第7話
夜中に帰ってきて、それからシャワー浴びて眠りについた。なのに、朝の7時ごろに目が覚めた。遅くまで酒を飲んだ次の日は、どうしても眠りが浅くなる。歳を重ねると尚更感じる。
何も無い休日に早起きしたところで、することが無いのだから暇なだけ。カーテンを開けて、またベッドに横になる。ダラダラとスマートフォンを見るだけの虚無の時間を過ごしているうちに、また浅い眠りにつく。
次に目が覚めたのは、電話の音でだった。スマホの画面に表示される番号には見覚えはない。時刻は9時を回っていた。
「はい、もしもし?」
電話はあまり得意ではなかった。新卒の頃とか取るだけで緊張してたし。だが仕事で腐るほど使うから、寝起きで声を作るのぐらい楽勝だった。目を擦りながら欠伸を噛み殺す。
「――え」
その相手は警察。ポリスであった。あまりにも想定外の展開。一瞬で目が覚めた。慌てて体を起こす。
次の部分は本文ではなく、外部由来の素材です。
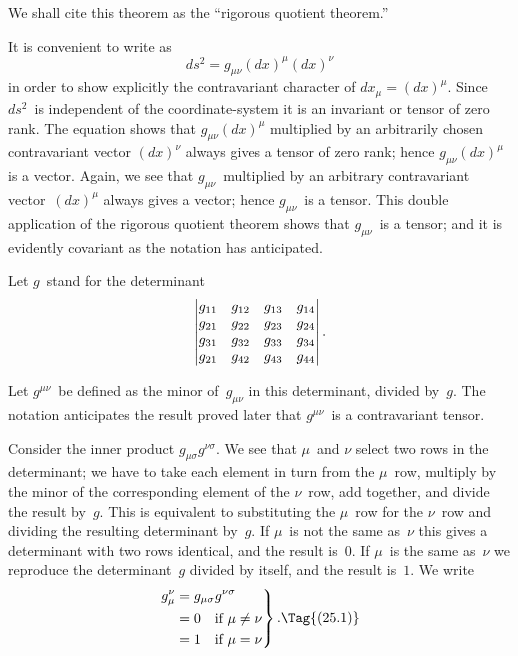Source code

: \documentclass[12pt]{book}
\begin{document}
We shall cite this theorem as the ``rigorous quotient theorem.''

%

It is convenient to write  as
\[
ds^{2} = g_{\mu\nu} (dx)^{\mu} (dx)^{\nu}
\]
in order to show explicitly the contravariant character of $dx_{\mu} = (dx)^{\mu}$. Since
$ds^{2}$~is independent of the coordinate-system it is an invariant or tensor
of zero rank. The equation shows that $g_{\mu\nu} (dx)^{\mu}$ multiplied by an arbitrarily
chosen contravariant vector $(dx)^{\nu}$ always gives a tensor of zero rank; hence
$g_{\mu\nu} (dx)^{\mu}$ is a vector. Again, we see that $g_{\mu\nu}$~multiplied by an arbitrary contravariant
vector~$(dx)^{\mu}$ always gives a vector; hence $g_{\mu\nu}$~is a tensor. This
double application of the rigorous quotient theorem shows that $g_{\mu\nu}$~is a
tensor; and it is evidently covariant as the notation has anticipated.

Let $g$~stand for the determinant
\[
\left\lvert
\begin{array}{@{}cccc@{}}
  g_{11} & g_{12} & g_{13} & g_{14} \\
  g_{21} & g_{22} & g_{23} & g_{24} \\
  g_{31} & g_{32} & g_{33} & g_{34} \\
  g_{21} & g_{42} & g_{43} & g_{44} \\
\end{array}\right\rvert.
\]

Let $g^{\mu\nu}$~be defined as the minor of~$g_{\mu\nu}$ in this determinant, divided by~$g$\footnotemark.\footnotetext
  {The notation anticipates the result proved later that $g^{\mu\nu}$~is a contravariant tensor.}

Consider the inner product $g_{\mu\sigma} g^{\nu\sigma}$. We see that $\mu$~and $\nu$ select two rows
in the determinant; we have to take each element in turn from the $\mu$~row,
multiply by the minor of the corresponding element of the $\nu$~row, add
together, and divide the result by~$g$. This is equivalent to substituting the
$\mu$~row for the $\nu$~row and dividing the resulting determinant by~$g$. If $\mu$~is not
the same as~$\nu$ this gives a determinant with two rows identical, and the
result is~$0$. If $\mu$~is the same as~$\nu$ we reproduce the determinant~$g$ divided by
itself, and the result is~$1$. We write
\[
\left.
\begin{aligned}
  g_{\mu}^{\nu} &= g_{\mu\sigma} g^{\nu\sigma} \\
  &= 0 \quad\text{if $\mu \neq \nu$} \\
  &= 1 \quad\text{if $\mu = \nu$}
\end{aligned}
\right\}.
\Tag{(25.1)}
\]
\end{document}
身に覚えのない罪を着せられるのかと、ひやひやした。当然心当たりは無い。無いけれど、桃ちゃんの件がある。世の中何があるか分かったもんじゃないから。
「え、あ、そう……ですか」
そんな心配は杞憂に終わる。用件は全然違っていて、俺の免許証が落とし物として届いているという。
話しながら、財布の中身を確認すると確かに無くなっている。どこで落としたのか全く記憶に無い。落ちていた場所のことを尋ねると「コンビニのすぐ側」だと教えてくれた。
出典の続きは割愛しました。